### DATA FOR PROCESSING
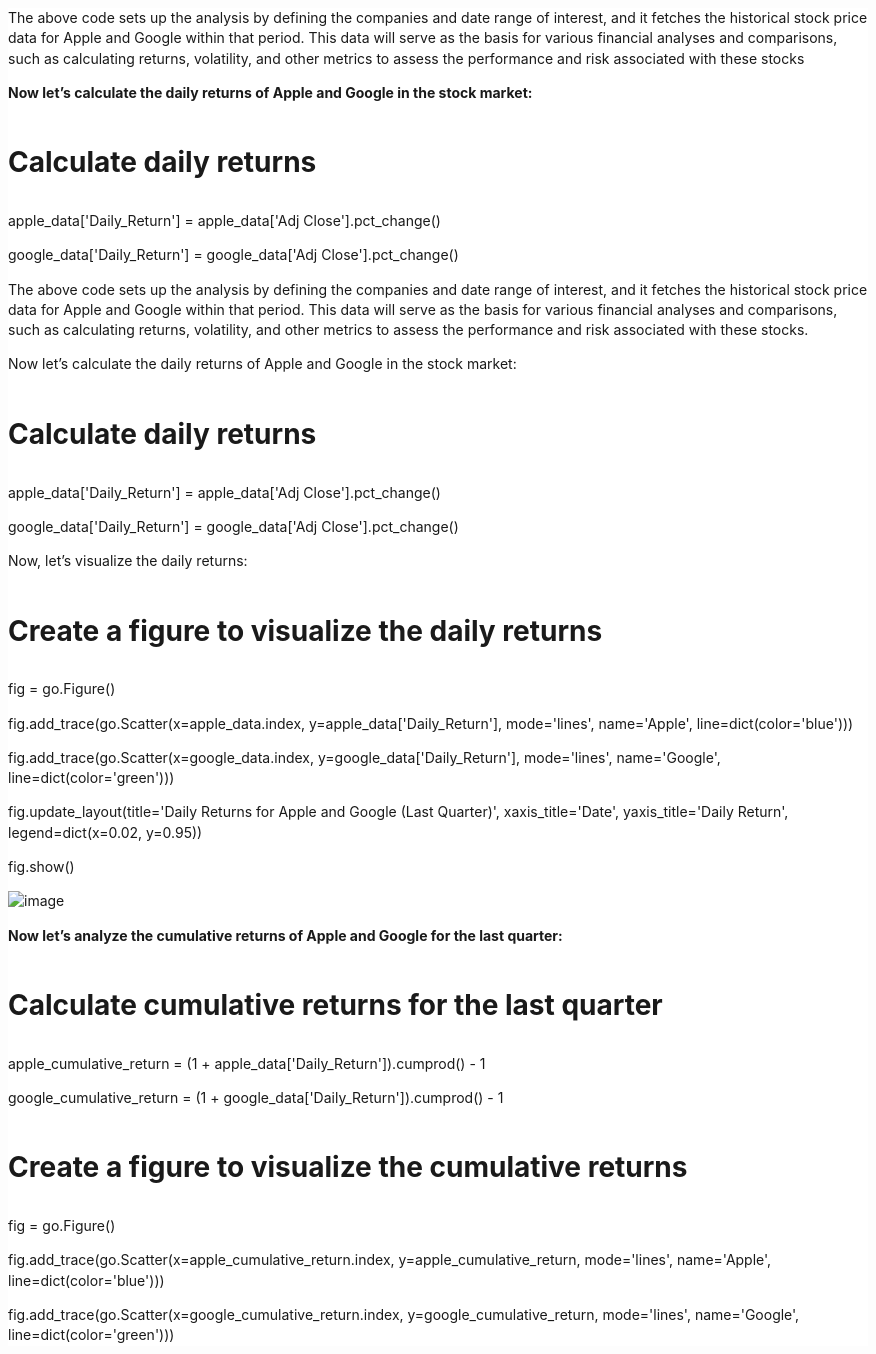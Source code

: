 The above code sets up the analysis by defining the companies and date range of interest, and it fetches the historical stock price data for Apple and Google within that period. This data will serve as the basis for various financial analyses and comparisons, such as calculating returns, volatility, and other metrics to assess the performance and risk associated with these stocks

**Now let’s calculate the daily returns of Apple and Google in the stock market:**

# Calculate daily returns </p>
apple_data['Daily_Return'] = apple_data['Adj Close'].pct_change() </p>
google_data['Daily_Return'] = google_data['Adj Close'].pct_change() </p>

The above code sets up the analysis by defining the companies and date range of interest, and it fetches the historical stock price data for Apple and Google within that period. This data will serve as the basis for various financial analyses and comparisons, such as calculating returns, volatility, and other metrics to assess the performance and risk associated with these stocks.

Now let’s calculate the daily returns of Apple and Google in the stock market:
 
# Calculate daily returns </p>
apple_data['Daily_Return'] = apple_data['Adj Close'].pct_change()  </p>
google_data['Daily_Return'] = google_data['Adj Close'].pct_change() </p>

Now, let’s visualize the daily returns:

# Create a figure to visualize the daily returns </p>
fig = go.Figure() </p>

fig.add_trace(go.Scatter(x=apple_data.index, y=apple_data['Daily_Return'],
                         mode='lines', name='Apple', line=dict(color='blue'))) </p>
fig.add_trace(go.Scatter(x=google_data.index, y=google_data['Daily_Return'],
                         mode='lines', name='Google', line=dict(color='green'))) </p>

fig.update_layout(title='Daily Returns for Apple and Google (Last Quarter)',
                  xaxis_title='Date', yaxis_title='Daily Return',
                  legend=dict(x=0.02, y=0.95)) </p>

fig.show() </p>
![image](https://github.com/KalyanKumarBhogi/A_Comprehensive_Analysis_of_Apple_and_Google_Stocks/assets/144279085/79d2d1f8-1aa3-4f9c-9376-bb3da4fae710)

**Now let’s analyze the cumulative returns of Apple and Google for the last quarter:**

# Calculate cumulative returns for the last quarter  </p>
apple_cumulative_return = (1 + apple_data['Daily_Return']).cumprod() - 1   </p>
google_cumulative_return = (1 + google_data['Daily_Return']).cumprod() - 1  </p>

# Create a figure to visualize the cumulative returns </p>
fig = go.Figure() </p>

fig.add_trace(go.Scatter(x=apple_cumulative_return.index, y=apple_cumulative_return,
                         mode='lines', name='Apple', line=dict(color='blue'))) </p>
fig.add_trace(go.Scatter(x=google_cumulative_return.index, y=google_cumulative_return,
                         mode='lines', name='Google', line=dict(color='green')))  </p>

==

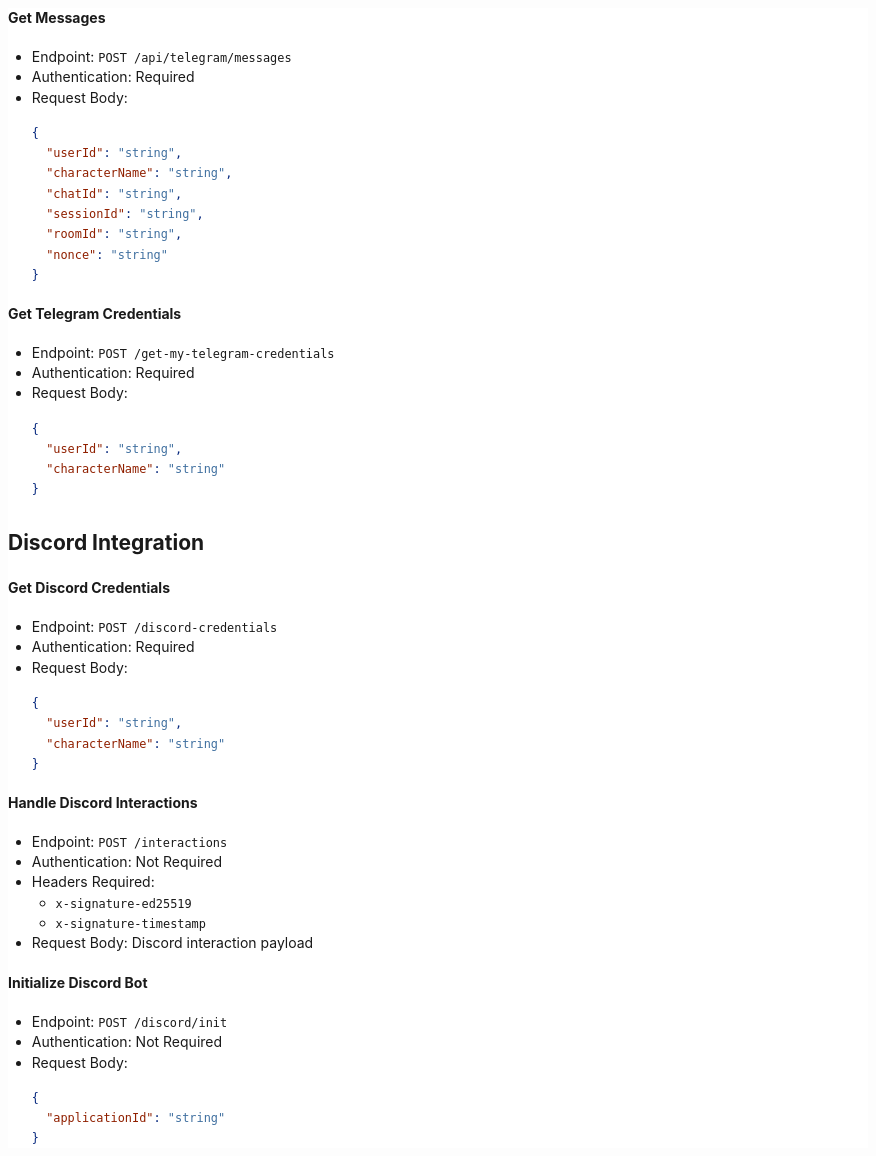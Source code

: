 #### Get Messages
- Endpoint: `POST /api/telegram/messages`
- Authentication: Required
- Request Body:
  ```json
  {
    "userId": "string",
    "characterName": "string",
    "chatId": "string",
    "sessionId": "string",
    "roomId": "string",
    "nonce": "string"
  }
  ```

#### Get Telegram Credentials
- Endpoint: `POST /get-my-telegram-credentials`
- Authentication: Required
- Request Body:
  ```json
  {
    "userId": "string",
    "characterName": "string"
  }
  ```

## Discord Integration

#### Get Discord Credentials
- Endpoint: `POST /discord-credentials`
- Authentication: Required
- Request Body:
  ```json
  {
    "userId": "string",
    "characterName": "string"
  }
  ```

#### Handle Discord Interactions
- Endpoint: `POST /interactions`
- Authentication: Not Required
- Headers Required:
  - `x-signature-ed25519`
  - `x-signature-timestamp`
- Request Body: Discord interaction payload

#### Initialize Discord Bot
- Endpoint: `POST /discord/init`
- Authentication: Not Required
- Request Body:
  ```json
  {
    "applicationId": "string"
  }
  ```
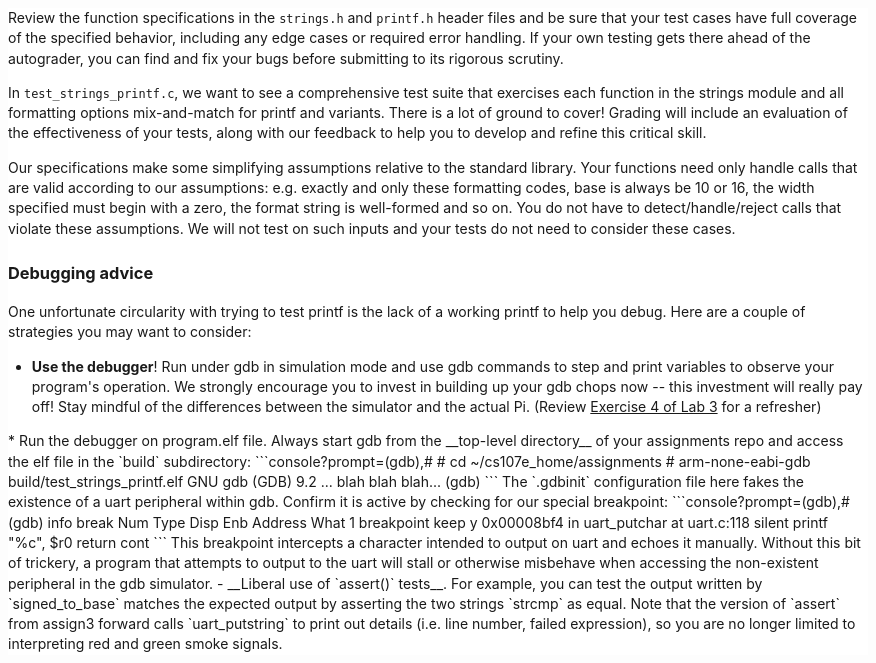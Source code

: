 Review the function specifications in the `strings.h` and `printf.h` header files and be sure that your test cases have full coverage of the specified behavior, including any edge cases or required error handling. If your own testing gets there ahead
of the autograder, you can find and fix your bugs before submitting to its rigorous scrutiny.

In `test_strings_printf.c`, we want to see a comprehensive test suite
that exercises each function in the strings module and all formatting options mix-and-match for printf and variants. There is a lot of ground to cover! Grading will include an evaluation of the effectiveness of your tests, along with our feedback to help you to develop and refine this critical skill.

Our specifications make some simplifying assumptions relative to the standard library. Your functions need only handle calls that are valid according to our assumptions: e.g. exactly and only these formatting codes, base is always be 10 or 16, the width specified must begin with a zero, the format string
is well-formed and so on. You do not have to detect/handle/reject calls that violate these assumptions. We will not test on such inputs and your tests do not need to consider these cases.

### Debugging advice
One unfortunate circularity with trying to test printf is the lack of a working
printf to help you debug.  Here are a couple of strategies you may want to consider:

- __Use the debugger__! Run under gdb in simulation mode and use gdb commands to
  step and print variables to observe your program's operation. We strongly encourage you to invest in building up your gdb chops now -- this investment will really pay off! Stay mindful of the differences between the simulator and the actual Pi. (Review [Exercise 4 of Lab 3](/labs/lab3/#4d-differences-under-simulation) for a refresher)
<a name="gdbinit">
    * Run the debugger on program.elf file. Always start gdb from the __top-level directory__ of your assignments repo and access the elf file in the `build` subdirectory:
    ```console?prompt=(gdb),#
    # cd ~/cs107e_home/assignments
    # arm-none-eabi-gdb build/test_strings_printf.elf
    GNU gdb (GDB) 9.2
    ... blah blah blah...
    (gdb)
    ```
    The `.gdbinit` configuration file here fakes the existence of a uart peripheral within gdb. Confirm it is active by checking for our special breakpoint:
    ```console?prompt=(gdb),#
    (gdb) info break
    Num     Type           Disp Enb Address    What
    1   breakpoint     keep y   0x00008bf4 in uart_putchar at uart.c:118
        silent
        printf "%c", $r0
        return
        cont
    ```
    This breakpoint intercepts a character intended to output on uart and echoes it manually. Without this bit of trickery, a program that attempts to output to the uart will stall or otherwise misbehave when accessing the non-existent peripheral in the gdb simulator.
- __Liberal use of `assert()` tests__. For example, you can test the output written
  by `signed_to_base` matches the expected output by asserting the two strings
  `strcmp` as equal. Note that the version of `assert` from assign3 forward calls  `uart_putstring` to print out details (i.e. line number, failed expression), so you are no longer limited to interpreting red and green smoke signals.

### TASK TO COMPLETE
The range runs from the line with "the two strings" up to and including the line with "green smoke signals." in the listing above; please write out exactly those lines and nothing more.

### PROBLEM SOLUTION
  by `signed_to_base` matches the expected output by asserting the two strings
  `strcmp` as equal. Note that the version of `assert` from assign3 forward calls  `uart_putstring` to print out details (i.e. line number, failed expression), so you are no longer limited to interpreting red and green smoke signals.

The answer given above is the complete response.